##### Data for review
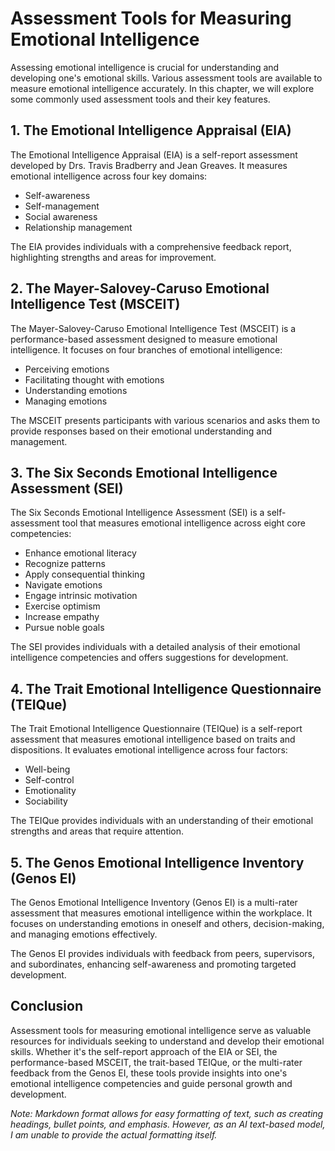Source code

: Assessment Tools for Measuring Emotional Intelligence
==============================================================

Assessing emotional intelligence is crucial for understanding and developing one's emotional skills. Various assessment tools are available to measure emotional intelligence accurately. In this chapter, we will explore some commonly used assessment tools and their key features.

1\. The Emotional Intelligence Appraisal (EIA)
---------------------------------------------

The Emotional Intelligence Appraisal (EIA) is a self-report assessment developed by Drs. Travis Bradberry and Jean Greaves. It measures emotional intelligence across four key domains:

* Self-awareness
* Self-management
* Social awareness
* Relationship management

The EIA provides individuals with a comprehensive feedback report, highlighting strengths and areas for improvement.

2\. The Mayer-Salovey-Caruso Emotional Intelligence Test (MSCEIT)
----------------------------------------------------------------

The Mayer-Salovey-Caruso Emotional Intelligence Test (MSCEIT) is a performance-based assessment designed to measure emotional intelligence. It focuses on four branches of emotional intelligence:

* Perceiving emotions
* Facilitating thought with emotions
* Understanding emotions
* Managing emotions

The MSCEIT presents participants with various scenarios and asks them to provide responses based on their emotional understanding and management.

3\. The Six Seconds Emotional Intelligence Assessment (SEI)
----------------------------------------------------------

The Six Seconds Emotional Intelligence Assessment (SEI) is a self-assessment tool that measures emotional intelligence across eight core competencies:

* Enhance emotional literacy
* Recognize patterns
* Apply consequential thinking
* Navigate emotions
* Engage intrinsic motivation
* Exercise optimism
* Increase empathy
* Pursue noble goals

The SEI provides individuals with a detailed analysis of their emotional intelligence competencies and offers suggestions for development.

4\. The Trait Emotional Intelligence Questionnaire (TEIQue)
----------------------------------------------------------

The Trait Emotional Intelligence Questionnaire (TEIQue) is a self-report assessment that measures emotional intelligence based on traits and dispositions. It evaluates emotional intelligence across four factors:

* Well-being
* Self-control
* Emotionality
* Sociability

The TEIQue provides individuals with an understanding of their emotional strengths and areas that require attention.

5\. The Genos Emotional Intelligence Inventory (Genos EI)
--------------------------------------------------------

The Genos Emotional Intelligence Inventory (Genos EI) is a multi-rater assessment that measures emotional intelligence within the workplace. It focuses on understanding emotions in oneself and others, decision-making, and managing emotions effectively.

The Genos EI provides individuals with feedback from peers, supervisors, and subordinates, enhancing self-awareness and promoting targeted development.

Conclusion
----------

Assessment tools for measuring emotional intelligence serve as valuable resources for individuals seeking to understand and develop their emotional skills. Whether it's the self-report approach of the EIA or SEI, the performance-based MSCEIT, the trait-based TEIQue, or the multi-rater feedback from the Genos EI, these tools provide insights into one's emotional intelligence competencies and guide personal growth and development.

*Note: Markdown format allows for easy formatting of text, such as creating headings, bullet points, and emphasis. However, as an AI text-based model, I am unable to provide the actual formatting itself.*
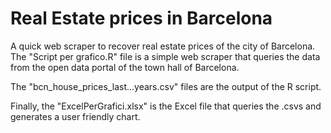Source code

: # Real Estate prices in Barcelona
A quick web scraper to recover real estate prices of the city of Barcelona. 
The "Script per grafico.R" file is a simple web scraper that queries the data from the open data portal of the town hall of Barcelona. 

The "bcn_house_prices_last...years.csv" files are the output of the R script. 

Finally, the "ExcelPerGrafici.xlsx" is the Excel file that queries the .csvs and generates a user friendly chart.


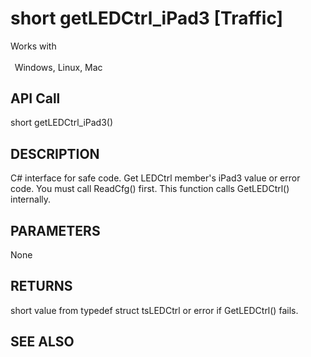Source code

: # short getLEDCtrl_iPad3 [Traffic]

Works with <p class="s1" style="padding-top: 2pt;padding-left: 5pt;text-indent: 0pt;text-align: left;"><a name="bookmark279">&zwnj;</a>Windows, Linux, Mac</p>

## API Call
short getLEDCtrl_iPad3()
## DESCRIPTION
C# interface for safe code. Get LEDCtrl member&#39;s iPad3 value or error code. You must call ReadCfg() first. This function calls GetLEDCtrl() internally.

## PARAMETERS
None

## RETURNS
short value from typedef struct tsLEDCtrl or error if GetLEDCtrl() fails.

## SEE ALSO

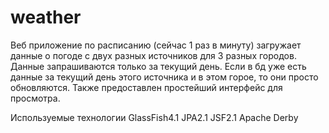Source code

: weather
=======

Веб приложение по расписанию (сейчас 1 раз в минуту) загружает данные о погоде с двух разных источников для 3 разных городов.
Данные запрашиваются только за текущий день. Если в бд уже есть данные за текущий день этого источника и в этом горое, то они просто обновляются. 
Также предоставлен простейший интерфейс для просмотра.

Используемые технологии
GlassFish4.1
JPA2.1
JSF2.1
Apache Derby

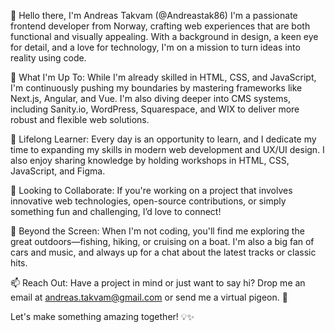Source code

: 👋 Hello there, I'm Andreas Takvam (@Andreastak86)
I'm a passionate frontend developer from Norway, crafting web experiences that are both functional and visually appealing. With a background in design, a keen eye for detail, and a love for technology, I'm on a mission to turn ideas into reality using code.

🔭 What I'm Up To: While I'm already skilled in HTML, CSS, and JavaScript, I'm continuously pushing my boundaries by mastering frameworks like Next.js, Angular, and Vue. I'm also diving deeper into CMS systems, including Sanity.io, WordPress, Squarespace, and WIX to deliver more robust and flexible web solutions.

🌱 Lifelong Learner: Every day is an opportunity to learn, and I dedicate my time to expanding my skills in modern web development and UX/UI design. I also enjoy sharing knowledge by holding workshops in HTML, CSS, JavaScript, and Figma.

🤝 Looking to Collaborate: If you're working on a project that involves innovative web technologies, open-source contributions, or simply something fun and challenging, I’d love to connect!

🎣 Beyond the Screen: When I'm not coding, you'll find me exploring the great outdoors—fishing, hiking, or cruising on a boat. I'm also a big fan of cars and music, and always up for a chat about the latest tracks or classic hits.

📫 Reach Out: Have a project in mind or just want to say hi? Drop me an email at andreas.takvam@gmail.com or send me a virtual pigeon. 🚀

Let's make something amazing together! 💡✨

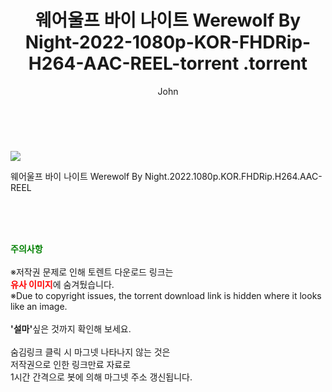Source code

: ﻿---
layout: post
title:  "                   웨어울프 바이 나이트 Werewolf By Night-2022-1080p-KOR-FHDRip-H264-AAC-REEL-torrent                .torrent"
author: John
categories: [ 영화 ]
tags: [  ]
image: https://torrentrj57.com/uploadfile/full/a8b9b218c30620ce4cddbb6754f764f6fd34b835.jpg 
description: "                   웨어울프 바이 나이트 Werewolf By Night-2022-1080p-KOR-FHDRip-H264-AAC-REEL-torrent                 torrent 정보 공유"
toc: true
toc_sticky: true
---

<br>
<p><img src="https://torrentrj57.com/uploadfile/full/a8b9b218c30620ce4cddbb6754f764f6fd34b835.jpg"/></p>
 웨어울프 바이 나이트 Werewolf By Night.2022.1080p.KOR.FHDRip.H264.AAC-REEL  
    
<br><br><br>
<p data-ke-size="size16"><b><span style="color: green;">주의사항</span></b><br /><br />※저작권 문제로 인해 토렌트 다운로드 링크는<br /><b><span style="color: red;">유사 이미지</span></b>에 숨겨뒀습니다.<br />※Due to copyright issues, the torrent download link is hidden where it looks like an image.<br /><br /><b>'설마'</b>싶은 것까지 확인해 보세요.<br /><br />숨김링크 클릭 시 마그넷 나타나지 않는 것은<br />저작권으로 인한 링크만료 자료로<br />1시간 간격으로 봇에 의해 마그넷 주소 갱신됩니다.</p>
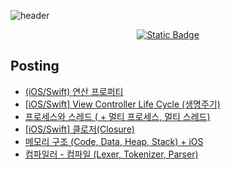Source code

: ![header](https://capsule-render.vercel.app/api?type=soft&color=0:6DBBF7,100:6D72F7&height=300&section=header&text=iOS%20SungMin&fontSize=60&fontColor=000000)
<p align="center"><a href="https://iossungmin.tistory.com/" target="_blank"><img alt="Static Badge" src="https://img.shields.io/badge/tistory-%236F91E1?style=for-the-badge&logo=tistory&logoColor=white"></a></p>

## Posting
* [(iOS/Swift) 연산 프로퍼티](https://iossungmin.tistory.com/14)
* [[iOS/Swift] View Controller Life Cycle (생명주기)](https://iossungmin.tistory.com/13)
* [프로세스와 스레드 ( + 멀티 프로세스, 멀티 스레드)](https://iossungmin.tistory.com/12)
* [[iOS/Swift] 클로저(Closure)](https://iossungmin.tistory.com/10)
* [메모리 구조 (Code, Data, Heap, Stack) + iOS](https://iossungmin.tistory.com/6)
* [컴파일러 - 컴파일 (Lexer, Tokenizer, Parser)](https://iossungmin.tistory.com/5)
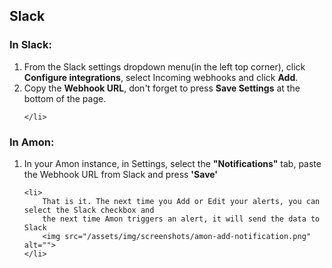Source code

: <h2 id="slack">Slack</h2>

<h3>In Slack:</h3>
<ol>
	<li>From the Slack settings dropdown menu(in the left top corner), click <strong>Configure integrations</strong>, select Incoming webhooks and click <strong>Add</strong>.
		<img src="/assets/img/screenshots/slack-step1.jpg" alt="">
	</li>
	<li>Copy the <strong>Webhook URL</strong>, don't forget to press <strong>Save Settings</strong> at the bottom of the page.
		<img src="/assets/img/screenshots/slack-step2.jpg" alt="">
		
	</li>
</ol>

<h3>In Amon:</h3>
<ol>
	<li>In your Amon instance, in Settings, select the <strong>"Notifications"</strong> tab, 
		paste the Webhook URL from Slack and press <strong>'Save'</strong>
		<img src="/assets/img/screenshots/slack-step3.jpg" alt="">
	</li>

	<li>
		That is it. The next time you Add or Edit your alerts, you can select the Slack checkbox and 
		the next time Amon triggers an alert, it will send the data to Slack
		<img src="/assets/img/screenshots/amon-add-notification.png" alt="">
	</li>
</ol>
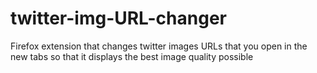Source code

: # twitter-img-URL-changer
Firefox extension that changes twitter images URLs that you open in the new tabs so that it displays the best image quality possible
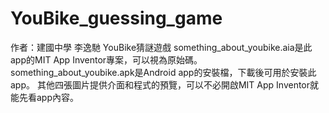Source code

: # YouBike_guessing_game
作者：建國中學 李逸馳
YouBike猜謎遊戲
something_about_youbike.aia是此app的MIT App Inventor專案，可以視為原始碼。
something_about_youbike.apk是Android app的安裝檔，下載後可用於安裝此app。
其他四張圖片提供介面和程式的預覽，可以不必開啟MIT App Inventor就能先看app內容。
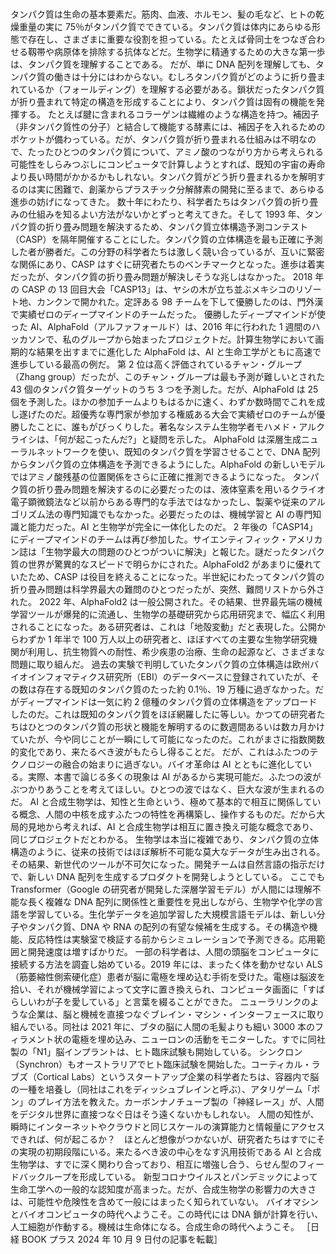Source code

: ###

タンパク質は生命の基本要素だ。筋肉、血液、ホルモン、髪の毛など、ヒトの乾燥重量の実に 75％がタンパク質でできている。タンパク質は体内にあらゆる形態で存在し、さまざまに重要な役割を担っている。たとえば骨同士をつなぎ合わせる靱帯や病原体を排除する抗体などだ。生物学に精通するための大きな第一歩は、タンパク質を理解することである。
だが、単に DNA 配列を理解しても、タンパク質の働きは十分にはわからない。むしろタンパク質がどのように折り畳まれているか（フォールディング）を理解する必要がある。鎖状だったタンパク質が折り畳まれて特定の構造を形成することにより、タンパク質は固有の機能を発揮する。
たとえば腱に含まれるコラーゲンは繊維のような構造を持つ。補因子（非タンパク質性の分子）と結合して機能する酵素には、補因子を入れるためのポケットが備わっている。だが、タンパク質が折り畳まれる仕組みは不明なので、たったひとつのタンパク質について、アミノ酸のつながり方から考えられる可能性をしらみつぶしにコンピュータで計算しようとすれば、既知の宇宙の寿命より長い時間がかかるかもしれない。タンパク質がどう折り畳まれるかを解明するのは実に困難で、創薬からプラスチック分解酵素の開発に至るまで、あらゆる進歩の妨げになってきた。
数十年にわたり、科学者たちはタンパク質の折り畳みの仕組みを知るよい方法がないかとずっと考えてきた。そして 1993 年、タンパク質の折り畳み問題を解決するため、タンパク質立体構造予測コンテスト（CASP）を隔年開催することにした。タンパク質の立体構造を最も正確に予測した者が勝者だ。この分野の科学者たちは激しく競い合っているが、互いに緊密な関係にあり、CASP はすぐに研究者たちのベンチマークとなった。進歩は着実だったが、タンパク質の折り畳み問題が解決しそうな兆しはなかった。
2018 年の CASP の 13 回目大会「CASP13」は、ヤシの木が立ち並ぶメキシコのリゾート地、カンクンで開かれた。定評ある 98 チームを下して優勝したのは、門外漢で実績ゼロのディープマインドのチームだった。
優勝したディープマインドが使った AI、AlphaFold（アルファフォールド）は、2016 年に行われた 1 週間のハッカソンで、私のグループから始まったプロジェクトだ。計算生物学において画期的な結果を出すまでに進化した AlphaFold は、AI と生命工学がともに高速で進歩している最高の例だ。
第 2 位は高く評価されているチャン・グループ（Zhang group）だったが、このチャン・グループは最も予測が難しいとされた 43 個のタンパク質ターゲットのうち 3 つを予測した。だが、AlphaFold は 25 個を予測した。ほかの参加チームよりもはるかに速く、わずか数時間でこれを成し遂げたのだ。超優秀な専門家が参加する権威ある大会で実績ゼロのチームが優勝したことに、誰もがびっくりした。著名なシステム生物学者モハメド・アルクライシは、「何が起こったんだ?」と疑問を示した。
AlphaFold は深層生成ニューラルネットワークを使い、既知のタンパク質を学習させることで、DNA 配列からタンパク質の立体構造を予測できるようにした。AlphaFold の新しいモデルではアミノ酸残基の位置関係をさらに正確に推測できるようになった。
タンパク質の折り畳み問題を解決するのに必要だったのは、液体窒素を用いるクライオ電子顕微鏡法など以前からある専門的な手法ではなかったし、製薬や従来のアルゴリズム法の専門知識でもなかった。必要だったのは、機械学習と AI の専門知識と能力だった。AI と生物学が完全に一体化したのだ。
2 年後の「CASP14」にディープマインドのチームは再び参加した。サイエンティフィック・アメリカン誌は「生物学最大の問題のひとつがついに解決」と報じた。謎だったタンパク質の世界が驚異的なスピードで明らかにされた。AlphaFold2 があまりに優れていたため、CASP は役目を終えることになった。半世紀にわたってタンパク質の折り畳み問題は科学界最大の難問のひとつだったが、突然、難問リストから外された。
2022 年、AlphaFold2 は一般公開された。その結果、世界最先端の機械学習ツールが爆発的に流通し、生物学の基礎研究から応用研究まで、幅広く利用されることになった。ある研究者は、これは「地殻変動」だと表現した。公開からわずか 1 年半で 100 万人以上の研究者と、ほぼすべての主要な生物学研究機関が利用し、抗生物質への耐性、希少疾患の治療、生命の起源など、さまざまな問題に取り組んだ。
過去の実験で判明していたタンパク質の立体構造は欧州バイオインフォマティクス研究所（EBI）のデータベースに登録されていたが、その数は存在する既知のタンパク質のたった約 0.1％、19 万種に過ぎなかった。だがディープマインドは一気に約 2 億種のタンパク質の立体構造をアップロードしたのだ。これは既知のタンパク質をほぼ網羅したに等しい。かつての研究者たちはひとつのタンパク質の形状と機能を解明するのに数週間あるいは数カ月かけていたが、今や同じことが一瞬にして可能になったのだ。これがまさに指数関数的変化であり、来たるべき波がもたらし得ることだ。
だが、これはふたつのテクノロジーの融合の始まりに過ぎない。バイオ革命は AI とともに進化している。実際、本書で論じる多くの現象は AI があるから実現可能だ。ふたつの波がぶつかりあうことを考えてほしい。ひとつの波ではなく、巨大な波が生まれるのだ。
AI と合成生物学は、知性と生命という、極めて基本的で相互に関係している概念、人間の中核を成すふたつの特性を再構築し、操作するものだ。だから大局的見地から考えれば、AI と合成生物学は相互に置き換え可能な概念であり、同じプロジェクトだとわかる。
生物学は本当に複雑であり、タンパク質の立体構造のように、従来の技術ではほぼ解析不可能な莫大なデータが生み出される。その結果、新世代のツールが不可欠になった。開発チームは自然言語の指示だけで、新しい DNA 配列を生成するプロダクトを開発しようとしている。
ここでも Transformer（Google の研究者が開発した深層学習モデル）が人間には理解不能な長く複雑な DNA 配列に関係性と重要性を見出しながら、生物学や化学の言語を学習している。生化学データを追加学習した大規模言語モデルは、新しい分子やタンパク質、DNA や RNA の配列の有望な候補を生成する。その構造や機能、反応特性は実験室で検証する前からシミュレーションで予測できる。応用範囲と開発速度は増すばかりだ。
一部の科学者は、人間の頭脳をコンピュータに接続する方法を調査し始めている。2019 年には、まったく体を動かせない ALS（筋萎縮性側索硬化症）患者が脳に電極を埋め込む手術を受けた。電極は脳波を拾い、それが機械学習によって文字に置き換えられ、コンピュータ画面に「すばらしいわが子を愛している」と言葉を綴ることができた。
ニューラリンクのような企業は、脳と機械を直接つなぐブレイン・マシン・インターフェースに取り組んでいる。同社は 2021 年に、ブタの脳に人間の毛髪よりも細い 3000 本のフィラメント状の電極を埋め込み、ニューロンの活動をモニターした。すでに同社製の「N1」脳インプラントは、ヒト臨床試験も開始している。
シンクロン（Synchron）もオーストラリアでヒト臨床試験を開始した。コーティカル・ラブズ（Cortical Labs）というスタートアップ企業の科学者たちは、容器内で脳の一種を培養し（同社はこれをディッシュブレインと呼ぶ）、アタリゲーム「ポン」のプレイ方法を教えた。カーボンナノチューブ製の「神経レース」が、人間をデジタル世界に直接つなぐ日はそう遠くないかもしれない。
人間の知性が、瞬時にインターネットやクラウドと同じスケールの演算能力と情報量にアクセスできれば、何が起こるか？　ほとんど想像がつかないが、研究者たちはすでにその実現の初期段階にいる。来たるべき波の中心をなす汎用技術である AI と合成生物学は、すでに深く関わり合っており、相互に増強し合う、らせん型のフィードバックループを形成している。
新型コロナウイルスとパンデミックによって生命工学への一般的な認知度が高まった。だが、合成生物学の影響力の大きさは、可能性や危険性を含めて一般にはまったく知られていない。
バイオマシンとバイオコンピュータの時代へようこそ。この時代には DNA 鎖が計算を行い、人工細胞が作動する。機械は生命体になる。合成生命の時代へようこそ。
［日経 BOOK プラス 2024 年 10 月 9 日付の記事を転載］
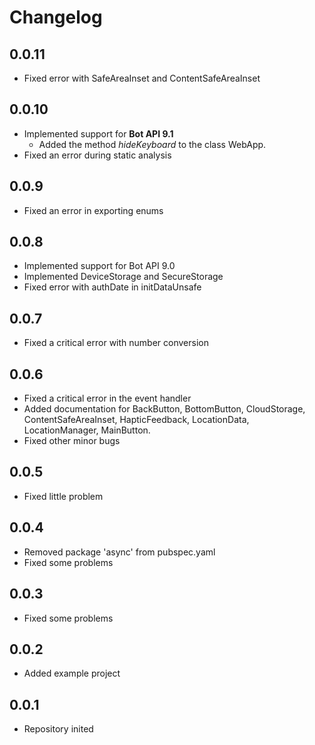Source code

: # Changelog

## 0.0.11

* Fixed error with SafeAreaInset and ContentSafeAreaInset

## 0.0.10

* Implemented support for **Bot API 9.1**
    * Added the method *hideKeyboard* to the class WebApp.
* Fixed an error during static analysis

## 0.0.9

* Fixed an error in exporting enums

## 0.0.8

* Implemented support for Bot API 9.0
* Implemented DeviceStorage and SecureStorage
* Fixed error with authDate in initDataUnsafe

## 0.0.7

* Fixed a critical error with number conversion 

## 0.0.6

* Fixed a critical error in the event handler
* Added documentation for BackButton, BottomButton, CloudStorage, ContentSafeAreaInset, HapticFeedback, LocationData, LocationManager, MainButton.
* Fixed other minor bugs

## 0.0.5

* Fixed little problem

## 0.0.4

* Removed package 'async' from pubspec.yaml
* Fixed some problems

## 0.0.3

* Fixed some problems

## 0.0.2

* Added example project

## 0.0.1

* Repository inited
##########
What you need to do>
Every line above that holds the word "management" is to be found and copied.

Written answer>
* Self-management
* Relationship management
The MSCEIT presents participants with various scenarios and asks them to provide responses based on their emotional understanding and management.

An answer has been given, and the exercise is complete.